Una seconda, non meno rilevante, conseguenza della trasformazione verificatasi, è che la maggior indeterminatezza dei criteri di conformità all’ordinamento fa sì che non sia più possibile agli interessati, a prescindere dal contesto considerato e dalle specifiche relazioni in essere, e quindi da un’attenta analisi di ogni singola fattispecie operata dal giudice investito della decisione e dai suoi collaboratori, reclamare, con un elevato margine di probabilità sull’esito, la liceità o meno di comportamenti aprioristicamente considerati .
Valga per tutti il richiamo alla fedeltà coniugale che, pur permanendo tra i diritti – doveri che la legge impone ai coniugi ( perchè evidentemente ritenuta rispondente a una regola ancor oggi condivisa e quindi ritenuta dall’ordinamento meritevole di tutela), è stata definito dai non addetti ai lavori come “un obbligo a maglie larghe”, perchè dai connotati sempre meno inarcati.
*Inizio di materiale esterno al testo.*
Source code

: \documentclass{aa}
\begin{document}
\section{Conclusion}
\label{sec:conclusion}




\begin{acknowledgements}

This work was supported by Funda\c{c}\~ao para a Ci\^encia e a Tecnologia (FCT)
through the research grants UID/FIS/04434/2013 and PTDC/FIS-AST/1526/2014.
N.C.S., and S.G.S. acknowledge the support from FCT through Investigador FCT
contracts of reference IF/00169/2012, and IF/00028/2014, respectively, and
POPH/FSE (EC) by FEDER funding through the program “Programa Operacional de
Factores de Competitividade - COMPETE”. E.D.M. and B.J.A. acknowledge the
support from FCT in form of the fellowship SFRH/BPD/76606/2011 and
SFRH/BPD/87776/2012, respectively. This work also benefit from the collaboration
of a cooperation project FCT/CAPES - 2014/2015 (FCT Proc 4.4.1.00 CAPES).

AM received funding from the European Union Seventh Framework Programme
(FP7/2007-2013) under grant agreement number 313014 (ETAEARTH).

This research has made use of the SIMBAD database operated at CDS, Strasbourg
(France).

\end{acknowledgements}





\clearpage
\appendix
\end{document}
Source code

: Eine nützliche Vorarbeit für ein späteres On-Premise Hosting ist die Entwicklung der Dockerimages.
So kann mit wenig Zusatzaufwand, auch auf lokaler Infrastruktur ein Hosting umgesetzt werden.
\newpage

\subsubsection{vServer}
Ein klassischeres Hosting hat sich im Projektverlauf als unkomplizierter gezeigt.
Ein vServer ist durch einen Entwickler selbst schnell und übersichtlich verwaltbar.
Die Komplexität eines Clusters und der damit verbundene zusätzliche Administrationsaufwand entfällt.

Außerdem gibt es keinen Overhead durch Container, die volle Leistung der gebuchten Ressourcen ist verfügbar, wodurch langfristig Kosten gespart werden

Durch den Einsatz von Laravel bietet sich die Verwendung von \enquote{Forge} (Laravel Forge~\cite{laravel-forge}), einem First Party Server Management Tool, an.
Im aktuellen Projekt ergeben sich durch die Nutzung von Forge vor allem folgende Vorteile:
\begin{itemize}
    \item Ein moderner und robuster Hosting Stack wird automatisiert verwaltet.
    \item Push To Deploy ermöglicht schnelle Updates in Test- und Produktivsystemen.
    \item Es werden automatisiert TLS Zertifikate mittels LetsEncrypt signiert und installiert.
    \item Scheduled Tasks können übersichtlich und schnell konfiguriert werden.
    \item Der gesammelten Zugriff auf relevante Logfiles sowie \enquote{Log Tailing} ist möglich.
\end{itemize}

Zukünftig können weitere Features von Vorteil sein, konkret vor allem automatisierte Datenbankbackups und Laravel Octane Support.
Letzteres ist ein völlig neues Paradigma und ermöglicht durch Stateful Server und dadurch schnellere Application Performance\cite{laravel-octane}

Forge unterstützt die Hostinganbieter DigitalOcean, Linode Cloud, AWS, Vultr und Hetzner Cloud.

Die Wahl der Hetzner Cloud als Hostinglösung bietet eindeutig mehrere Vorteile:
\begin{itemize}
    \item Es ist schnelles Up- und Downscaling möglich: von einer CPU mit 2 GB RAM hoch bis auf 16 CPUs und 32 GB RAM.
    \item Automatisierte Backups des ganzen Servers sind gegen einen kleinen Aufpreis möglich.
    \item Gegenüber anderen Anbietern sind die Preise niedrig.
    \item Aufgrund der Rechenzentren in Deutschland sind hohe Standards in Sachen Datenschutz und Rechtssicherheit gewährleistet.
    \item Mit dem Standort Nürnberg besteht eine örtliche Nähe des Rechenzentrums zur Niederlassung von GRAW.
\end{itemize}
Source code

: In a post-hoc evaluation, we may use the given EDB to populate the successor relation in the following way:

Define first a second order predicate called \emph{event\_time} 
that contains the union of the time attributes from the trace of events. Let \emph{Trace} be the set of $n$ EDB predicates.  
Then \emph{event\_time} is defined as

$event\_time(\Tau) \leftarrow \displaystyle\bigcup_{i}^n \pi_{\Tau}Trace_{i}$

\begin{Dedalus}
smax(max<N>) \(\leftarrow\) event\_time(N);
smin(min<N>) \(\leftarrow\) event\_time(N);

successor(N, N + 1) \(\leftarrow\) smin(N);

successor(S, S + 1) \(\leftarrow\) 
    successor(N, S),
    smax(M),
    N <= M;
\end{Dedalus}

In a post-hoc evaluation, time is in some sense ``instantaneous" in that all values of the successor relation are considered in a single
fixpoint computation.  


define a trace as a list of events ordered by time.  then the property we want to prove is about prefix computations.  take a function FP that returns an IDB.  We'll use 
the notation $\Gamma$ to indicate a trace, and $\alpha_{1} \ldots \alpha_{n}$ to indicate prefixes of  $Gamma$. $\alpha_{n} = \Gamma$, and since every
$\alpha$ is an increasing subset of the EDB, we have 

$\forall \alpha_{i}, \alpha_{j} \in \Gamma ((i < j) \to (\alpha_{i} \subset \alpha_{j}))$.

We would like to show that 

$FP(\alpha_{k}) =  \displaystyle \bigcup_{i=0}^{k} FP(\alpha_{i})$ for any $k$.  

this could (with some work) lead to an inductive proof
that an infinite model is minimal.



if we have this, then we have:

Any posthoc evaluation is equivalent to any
Mentre talora infatti può capitare di incorrere in sentenze che escludono, rispetto a un determinato contesto e alle dinamiche relazionali in essere ( ad esempio, un rapporto già altrimenti e per altre cause deteriorato), il carattere ingiurioso, e pertanto l’addebitabilità, del comportamento infedele, sia pur provatamente esternatosi in rapporti sessuali extra-coniugali e perciò denunciato e avvertito come tale dal partner ; altre volte è possibile trovarsi addebitato, secondo i nuovi contingenti criteri individuati dai giudici e dai loro collaboratori, un comportamento la cui portata ingiuriosa nei confronti del coniuge era stata del tutto sottovalutata dall’interessato, il quale potrà vedersi, suo malgrado, ritenuto responsabile del fallimento coniugale in maniera del tutto inconsapevole ( come nel caso della relazione platonica non esternatasi in intimità sessuali, e quindi ritenuta lecita dall’interessato, ma reputata talora addebitabile dal giudice per il particolare contesto in cui si è verificata: ad esempio, il comune luogo di lavoro dei coniugi con il conseguente discredito derivatone al partner incolpevole).
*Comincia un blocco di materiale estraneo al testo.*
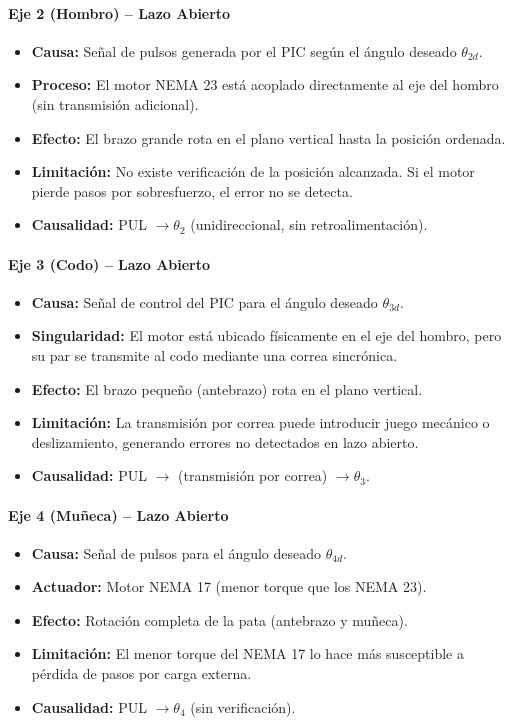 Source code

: \documentclass[11pt]{article}
\begin{document}
\paragraph{Eje 2 (Hombro) – Lazo Abierto}
\begin{itemize}
	\item \textbf{Causa:} Señal de pulsos generada por el PIC según el ángulo deseado $\theta_{2d}$.
	\item \textbf{Proceso:} El motor NEMA 23 está acoplado directamente al eje del hombro (sin transmisión adicional).
	\item \textbf{Efecto:} El brazo grande rota en el plano vertical hasta la posición ordenada.
	\item \textbf{Limitación:} No existe verificación de la posición alcanzada. Si el motor pierde pasos por sobresfuerzo, el error no se detecta.
	\item \textbf{Causalidad:} PUL $\rightarrow \theta_2$ (unidireccional, sin retroalimentación).
\end{itemize}

\paragraph{Eje 3 (Codo) – Lazo Abierto}
\begin{itemize}
	\item \textbf{Causa:} Señal de control del PIC para el ángulo deseado $\theta_{3d}$.
	\item \textbf{Singularidad:} El motor está ubicado físicamente en el eje del hombro, pero su par se transmite al codo mediante una correa sincrónica.
	\item \textbf{Efecto:} El brazo pequeño (antebrazo) rota en el plano vertical.
	\item \textbf{Limitación:} La transmisión por correa puede introducir juego mecánico o deslizamiento, generando errores no detectados en lazo abierto.
	\item \textbf{Causalidad:} PUL $\rightarrow$ (transmisión por correa) $\rightarrow \theta_3$.
\end{itemize}

\paragraph{Eje 4 (Muñeca) – Lazo Abierto}
\begin{itemize}
	\item \textbf{Causa:} Señal de pulsos para el ángulo deseado $\theta_{4d}$.
	\item \textbf{Actuador:} Motor NEMA 17 (menor torque que los NEMA 23).
	\item \textbf{Efecto:} Rotación completa de la pata (antebrazo y muñeca).
	\item \textbf{Limitación:} El menor torque del NEMA 17 lo hace más susceptible a pérdida de pasos por carga externa.
	\item \textbf{Causalidad:} PUL $\rightarrow \theta_4$ (sin verificación).
\end{itemize}
\end{document}
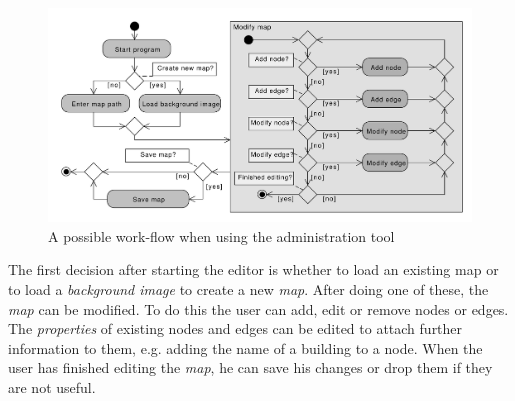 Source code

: \begin{figure}[h]
	\centering
	\includegraphics[scale=0.5]{diagrams/activity_admin.pdf}
	\caption{A possible work-flow when using the administration tool}
\end{figure}

The first decision after starting the editor is whether to load an existing map or to load a \textit{background image} to create a new \textit{map}. After doing one of these, the \textit{map} can be modified. To do this the user can add, edit or remove nodes or edges. The \textit{properties} of existing nodes and edges can be edited to attach further information to them, e.g. adding the name of a building to a node. When the user has finished editing the \textit{map}, he can save his changes or drop them if they are not useful.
Si è a quello che si può definire un fenomeno di “umanizzazione” in atto nell’amministrazione della giustizia , per cui alle categorie astratte comportanti automatiche conseguenze a determinate premesse (per la moglie: infedele o disobbediente, quindi colpevole; per il marito: inadempiente ai propri doveri di capo famiglia, quindi colpevole) si è ora sostituita l’esigenza di considerare la portata e le conseguenze dei comportamenti individuali nella loro specificità e contingenza, per cui la valutazione degli stessi andrà operata dall’operatore giudiziario con riguardo ad ogni particolare caratteristica e sfumatura del caso, divenendone sempre meno prevedibile e scontato l’esito.
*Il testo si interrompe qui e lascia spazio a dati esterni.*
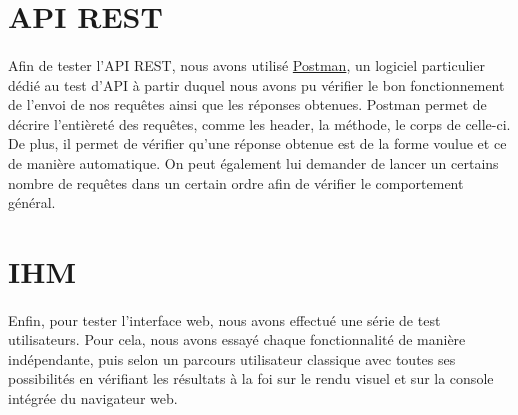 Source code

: \section{API REST}

\paragraph{}
Afin de tester l'API REST, nous avons utilisé \href{https://www.getpostman.com/}{Postman}, un logiciel particulier dédié au test d'API à partir duquel nous avons pu vérifier le bon fonctionnement de l'envoi de nos requêtes ainsi que les réponses obtenues. Postman permet de décrire l'entièreté des requêtes, comme les header, la méthode, le corps de celle-ci. De plus, il permet de vérifier qu'une réponse obtenue est de la forme voulue et ce de manière automatique. On peut également lui demander de lancer un certains nombre de requêtes dans un certain ordre afin de vérifier le comportement général.

\section{IHM}

\paragraph{}
Enfin, pour tester l'interface web, nous avons effectué une série de test utilisateurs. Pour cela, nous avons essayé chaque fonctionnalité de manière indépendante, puis selon un parcours utilisateur classique avec toutes ses possibilités en vérifiant les résultats à la foi sur le rendu visuel et sur la console intégrée du navigateur web. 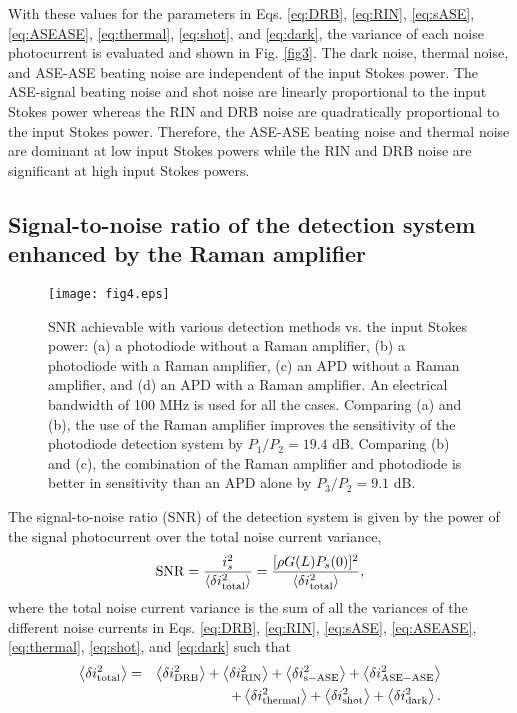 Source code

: \documentclass[10pt,letterpaper]{article}
\begin{document}
With these values for the parameters in Eqs. \ref{eq:DRB}, \ref{eq:RIN}, \ref{eq:sASE}, \ref{eq:ASEASE}, \ref{eq:thermal}, \ref{eq:shot}, and \ref{eq:dark}, the variance of each noise photocurrent is evaluated and shown in Fig. \ref{fig3}. The dark noise, thermal noise, and ASE-ASE beating noise are independent of the input Stokes power. The ASE-signal beating noise and shot noise are linearly proportional to the input Stokes power whereas the RIN and DRB noise are quadratically proportional to the input Stokes power. Therefore, the ASE-ASE beating noise and thermal noise are dominant at low input Stokes powers while the RIN and DRB noise are significant at high input Stokes powers. 

\subsection{Signal-to-noise ratio of the detection system enhanced by the Raman amplifier}

\begin{figure}[t]
\centering\texttt{[image: fig4.eps]}
\caption{SNR achievable with various detection methods vs. the input Stokes power: (a) a photodiode without a Raman amplifier, (b) a photodiode with a Raman amplifier, (c) an APD without a Raman amplifier, and (d) an APD with a Raman amplifier. An electrical bandwidth of 100 MHz is used for all the cases. Comparing (a) and (b), the use of the Raman amplifier improves the sensitivity of the photodiode detection system by $P_1/P_2=19.4$ dB. Comparing (b) and (c), the combination of the Raman amplifier and photodiode is better in sensitivity than an APD alone by $P_3/P_2=9.1$ dB.}
\label{fig4}
\end{figure}

The signal-to-noise ratio (SNR) of the detection system is given by the power of the signal photocurrent over the total noise current variance,
\begin{equation}
{\rm SNR} = \frac{i_s^2}{\left\langle \delta i_{\rm total}^2\right\rangle}=\frac{[\rho G(L) P_s(0)]^2}{\left\langle \delta i_{\rm total}^2\right\rangle},
\end{equation}
where the total noise current variance is the sum of all the variances of the different noise currents in Eqs. \ref{eq:DRB}, \ref{eq:RIN}, \ref{eq:sASE}, \ref{eq:ASEASE}, \ref{eq:thermal}, \ref{eq:shot}, and \ref{eq:dark} such that
\begin{eqnarray}
\left\langle \delta i_{\rm total}^2\right\rangle &=&\left\langle \delta i_{\rm DRB}^2\right\rangle+\left\langle \delta i_{\rm RIN}^2\right\rangle+\left\langle \delta i_{\rm s-ASE}^2\right\rangle+\left\langle \delta i_{\rm ASE-ASE}^2\right\rangle \nonumber\\
&&+\left\langle \delta i_{\rm thermal}^2\right\rangle+\left\langle \delta i_{\rm shot}^2\right\rangle+\left\langle \delta i_{\rm dark}^2\right\rangle.
\end{eqnarray}
\end{document}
Fenomeno apprezzabile che consente di superare le troppo generiche astrazioni per lasciare più spazio all’unicità di ogni singola esistenza – e che si trova ben delineato da Adriana Cavarero, sia pur non in rapporto al mondo giuridico, nel suo”Io mi racconto, tu mi racconti”, edito nel 1998 da Mondadori – ma che comporta altresì un aumento del senso di disagio ed incertezza da parte dei protagonisti del conflitto familiare, allorchè questi operano la scelta di delegarne la decisione agli organi statuali a ciò preposti, e cioè alla magistratura e ai suoi collaboratori come sopra individuati. Disagio e incertezza aggravati dall’ulteriore circostanza di una più o meno profonda sfasatura sempre esistente tra realtà processuale (intesa come ciò di cui si riesce a fornire rappresentazione attraverso gli strumenti probatori a disposizione) percepita dal giudice e realtà sostanziale (intesa come insieme dei dati oggettivi e soggettivi di quella determinata fattispecie ) percepita dagli interessati, o meglio,da ognuno di essi.